(DATA UNDER STUDY Opens)

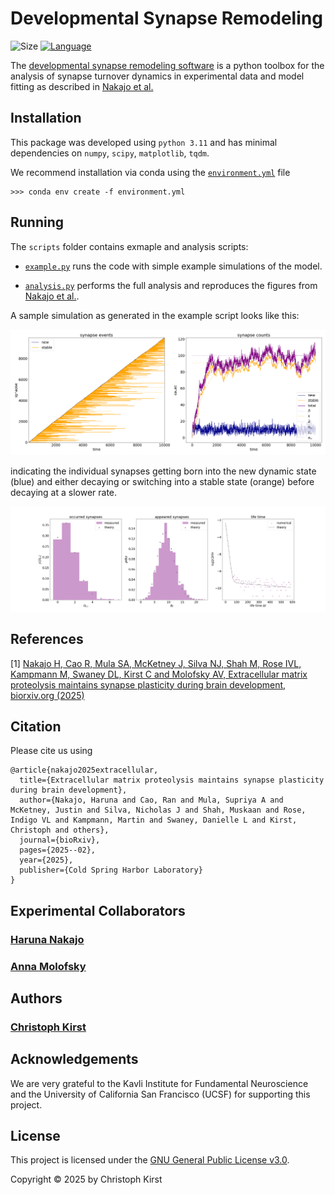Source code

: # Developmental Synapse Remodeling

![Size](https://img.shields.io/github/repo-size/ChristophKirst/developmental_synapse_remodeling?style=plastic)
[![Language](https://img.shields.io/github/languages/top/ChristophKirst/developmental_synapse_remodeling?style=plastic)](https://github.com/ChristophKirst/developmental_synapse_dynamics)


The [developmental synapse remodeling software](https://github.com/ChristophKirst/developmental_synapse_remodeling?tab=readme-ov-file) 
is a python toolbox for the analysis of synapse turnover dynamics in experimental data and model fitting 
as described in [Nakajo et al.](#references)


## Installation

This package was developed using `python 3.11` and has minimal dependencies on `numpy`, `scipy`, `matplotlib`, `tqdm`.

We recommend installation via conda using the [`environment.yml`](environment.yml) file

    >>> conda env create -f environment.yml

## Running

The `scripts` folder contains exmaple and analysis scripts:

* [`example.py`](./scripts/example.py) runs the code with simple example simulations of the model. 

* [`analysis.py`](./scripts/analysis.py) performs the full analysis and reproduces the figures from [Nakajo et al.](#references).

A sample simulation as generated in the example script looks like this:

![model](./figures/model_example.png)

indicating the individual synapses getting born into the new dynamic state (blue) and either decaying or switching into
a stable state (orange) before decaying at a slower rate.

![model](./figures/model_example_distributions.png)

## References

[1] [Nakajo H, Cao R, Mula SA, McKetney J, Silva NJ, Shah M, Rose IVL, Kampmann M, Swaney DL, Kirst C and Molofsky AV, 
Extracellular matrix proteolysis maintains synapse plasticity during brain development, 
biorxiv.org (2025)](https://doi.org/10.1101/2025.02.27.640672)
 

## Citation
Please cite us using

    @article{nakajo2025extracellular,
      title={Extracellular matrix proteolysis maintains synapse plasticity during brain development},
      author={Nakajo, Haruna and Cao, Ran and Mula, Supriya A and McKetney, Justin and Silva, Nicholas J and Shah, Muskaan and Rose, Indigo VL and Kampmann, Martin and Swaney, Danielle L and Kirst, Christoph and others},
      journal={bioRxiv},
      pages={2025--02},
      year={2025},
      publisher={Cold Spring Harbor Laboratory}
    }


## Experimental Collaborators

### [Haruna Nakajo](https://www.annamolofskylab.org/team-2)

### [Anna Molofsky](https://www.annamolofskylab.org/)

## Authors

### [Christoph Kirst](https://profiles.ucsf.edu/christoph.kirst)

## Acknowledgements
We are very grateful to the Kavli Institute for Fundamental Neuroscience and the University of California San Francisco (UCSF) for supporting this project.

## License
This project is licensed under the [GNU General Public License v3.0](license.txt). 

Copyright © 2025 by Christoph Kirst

(DATA UNDER STUDY Closes)
(DATA UNDER STUDY Opens)

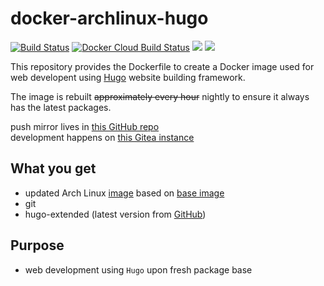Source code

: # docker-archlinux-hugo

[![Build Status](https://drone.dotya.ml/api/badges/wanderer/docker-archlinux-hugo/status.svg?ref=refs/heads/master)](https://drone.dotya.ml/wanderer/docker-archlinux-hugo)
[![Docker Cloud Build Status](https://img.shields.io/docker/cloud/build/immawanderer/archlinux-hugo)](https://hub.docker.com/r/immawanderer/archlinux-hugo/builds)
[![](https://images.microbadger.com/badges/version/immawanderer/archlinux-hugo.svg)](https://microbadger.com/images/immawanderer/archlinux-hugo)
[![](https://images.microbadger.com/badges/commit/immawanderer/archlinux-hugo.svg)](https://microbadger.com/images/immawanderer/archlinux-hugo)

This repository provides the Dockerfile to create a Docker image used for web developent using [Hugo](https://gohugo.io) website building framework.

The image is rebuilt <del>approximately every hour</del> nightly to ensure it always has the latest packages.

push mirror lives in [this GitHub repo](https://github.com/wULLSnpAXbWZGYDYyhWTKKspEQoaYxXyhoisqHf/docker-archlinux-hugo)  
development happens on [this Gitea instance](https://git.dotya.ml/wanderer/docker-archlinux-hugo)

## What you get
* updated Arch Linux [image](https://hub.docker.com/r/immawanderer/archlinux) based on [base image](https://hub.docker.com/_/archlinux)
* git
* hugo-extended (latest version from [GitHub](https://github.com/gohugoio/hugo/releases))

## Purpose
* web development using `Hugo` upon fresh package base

(DATA UNDER STUDY Closes)

### PROBLEM REQUIREMENTS
For the word "proteolysis", show every line of the entries that holds it.

### RESPONSE TO THE EXERCISE
Extracellular matrix proteolysis maintains synapse plasticity during brain development, 
      title={Extracellular matrix proteolysis maintains synapse plasticity during brain development},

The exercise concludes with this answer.